* **Task statement**
Each line below from the line with "## 配置免密操作 ##" to the line with "### important" must be copied exactly, including those two, and no picture may appear in the copy.

____ Data to examine

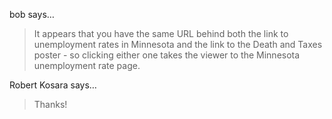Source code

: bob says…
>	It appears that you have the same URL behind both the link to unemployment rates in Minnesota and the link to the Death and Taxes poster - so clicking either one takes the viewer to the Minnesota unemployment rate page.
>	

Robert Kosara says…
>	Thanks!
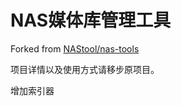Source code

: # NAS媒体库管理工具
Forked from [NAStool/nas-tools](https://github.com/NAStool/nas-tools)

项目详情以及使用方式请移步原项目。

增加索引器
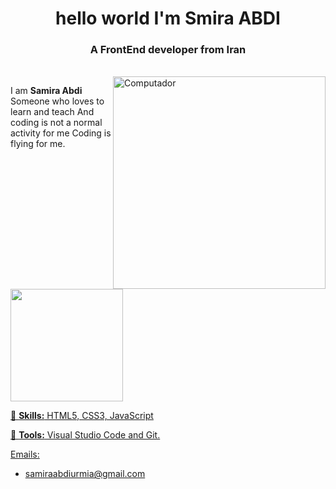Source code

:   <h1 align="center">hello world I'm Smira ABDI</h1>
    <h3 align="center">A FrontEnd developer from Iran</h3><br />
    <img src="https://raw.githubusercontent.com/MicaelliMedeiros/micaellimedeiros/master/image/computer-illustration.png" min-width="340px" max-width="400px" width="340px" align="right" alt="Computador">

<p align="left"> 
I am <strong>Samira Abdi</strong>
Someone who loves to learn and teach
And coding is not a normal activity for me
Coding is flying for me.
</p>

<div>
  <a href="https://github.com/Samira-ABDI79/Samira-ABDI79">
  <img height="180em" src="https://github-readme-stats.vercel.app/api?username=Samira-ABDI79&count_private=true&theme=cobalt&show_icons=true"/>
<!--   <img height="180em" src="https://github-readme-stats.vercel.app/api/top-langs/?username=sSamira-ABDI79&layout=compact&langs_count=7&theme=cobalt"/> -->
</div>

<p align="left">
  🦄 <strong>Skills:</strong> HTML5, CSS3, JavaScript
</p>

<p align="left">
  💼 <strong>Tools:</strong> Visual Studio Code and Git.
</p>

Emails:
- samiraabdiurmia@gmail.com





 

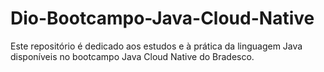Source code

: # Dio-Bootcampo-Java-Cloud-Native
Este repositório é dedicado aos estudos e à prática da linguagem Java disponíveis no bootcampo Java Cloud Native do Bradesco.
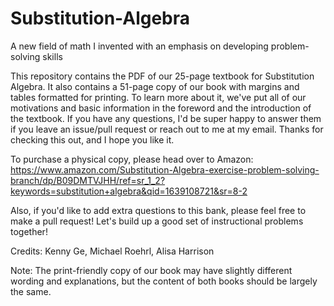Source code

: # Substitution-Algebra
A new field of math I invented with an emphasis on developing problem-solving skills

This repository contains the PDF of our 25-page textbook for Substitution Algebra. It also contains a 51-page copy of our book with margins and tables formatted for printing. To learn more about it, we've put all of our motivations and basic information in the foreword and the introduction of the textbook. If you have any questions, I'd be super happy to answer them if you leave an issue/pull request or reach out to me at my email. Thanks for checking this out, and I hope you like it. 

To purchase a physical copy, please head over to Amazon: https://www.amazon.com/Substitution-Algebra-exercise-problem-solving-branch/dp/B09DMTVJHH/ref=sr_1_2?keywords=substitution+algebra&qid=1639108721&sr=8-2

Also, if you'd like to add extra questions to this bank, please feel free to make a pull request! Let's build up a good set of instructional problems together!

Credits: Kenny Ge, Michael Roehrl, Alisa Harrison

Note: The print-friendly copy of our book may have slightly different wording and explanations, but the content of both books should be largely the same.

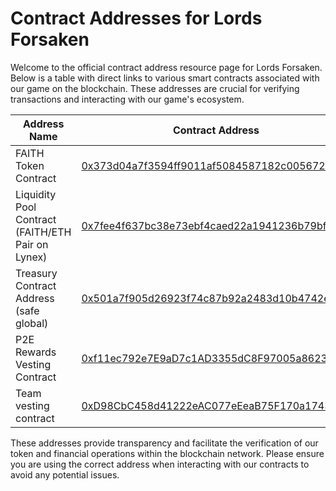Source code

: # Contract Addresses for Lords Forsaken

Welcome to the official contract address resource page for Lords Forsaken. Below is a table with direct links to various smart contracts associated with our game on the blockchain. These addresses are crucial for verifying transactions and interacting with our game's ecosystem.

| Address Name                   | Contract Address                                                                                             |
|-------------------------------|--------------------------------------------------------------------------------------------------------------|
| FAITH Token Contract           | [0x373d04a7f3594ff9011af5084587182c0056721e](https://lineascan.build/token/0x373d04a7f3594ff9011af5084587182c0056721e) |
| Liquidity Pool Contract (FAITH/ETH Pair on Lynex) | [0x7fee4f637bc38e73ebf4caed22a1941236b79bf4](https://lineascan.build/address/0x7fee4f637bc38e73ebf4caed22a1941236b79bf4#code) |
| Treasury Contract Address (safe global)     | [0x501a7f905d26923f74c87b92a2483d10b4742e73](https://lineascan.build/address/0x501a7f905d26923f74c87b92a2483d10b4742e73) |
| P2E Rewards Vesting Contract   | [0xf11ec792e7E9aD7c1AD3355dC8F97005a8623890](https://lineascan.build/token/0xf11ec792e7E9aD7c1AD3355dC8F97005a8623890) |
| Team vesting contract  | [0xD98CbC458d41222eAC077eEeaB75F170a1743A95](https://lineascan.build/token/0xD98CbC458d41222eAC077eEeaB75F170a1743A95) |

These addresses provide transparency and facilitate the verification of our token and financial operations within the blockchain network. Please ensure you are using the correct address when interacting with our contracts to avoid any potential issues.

________
____ Data to examine

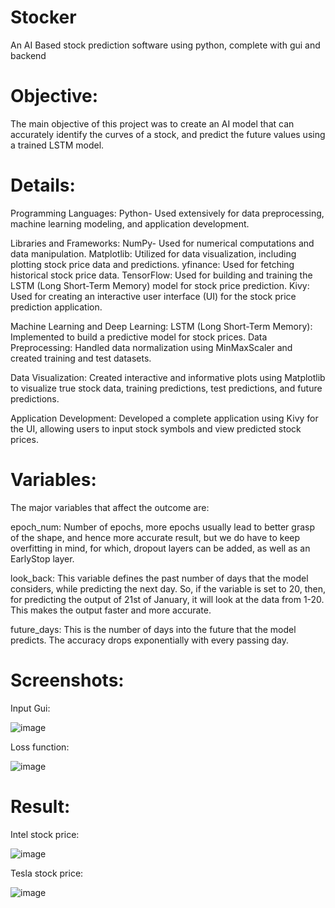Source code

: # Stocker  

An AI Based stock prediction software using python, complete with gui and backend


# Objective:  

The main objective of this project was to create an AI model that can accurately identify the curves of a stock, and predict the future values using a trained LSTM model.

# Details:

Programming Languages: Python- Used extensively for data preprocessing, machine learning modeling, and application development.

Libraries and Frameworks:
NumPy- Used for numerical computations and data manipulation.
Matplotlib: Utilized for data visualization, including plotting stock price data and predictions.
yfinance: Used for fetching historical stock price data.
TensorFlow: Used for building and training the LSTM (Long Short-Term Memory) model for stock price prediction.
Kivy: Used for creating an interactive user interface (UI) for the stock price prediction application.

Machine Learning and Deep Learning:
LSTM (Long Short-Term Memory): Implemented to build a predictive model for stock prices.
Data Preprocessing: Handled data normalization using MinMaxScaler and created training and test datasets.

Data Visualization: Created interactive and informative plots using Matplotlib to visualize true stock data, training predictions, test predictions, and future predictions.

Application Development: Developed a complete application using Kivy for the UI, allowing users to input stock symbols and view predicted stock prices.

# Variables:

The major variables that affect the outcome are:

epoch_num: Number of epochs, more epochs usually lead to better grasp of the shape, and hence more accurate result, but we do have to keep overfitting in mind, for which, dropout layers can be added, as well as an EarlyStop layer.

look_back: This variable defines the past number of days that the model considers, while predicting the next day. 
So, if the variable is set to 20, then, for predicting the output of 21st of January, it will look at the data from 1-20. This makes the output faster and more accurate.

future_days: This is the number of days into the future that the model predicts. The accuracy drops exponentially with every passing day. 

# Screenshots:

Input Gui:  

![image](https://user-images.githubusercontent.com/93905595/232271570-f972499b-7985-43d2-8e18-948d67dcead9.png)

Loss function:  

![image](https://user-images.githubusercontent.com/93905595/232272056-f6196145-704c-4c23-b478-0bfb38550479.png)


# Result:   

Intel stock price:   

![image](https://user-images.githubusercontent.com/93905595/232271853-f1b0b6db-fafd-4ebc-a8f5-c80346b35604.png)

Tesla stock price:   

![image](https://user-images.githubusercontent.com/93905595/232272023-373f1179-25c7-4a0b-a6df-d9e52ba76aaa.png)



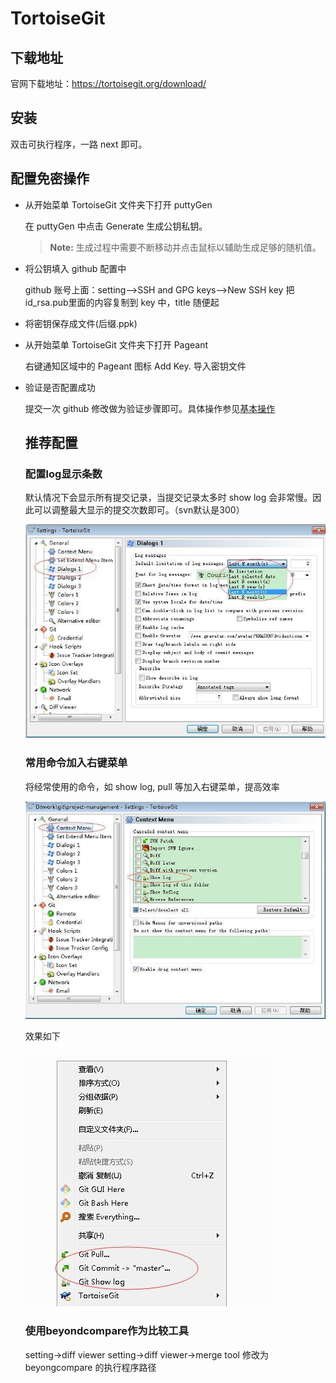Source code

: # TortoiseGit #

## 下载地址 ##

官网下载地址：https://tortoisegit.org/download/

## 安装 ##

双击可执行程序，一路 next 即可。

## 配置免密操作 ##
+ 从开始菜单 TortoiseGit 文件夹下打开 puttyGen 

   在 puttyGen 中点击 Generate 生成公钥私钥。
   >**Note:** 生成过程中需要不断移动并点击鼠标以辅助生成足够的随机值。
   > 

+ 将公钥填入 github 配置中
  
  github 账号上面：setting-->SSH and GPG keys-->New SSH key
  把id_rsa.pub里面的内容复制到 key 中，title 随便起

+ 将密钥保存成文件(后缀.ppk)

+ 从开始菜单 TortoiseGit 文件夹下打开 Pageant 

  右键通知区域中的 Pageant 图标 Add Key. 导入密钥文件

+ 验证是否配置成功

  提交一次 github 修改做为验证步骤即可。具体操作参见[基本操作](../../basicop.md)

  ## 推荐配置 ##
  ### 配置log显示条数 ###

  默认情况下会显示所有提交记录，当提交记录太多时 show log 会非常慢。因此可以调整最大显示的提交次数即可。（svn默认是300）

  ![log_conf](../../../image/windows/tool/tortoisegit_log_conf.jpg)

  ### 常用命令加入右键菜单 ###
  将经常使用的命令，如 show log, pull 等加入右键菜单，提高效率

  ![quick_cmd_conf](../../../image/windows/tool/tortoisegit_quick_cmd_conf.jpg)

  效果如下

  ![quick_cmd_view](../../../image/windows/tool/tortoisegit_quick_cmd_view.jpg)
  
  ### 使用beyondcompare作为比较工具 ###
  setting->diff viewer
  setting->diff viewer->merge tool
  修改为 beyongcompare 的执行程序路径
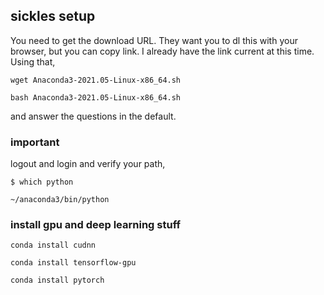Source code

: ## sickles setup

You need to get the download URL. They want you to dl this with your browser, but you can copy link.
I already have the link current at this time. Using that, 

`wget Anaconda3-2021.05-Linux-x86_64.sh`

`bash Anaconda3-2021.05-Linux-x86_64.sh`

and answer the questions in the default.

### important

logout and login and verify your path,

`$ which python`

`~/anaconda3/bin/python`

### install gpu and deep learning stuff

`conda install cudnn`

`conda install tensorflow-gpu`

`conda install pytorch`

________

* **Result**
## 配置免密操作 ##
+ 从开始菜单 TortoiseGit 文件夹下打开 puttyGen 

   在 puttyGen 中点击 Generate 生成公钥私钥。
   >**Note:** 生成过程中需要不断移动并点击鼠标以辅助生成足够的随机值。
   > 

+ 将公钥填入 github 配置中
  
  github 账号上面：setting-->SSH and GPG keys-->New SSH key
  把id_rsa.pub里面的内容复制到 key 中，title 随便起

+ 将密钥保存成文件(后缀.ppk)

+ 从开始菜单 TortoiseGit 文件夹下打开 Pageant 

  右键通知区域中的 Pageant 图标 Add Key. 导入密钥文件

+ 验证是否配置成功

  提交一次 github 修改做为验证步骤即可。具体操作参见[基本操作](../../basicop.md)

  ## 推荐配置 ##
  ### 配置log显示条数 ###

  默认情况下会显示所有提交记录，当提交记录太多时 show log 会非常慢。因此可以调整最大显示的提交次数即可。（svn默认是300）

  ![log_conf](../../../image/windows/tool/tortoisegit_log_conf.jpg)

  ### 常用命令加入右键菜单 ###
  将经常使用的命令，如 show log, pull 等加入右键菜单，提高效率

  ![quick_cmd_conf](../../../image/windows/tool/tortoisegit_quick_cmd_conf.jpg)

  效果如下

  ![quick_cmd_view](../../../image/windows/tool/tortoisegit_quick_cmd_view.jpg)
  
  ### 使用beyondcompare作为比较工具 ###
  setting->diff viewer
  setting->diff viewer->merge tool
  修改为 beyongcompare 的执行程序路径
Source code

: ## sickles setup

You need to get the download URL. They want you to dl this with your browser, but you can copy link.
I already have the link current at this time. Using that, 

`wget Anaconda3-2021.05-Linux-x86_64.sh`

`bash Anaconda3-2021.05-Linux-x86_64.sh`

and answer the questions in the default.

### important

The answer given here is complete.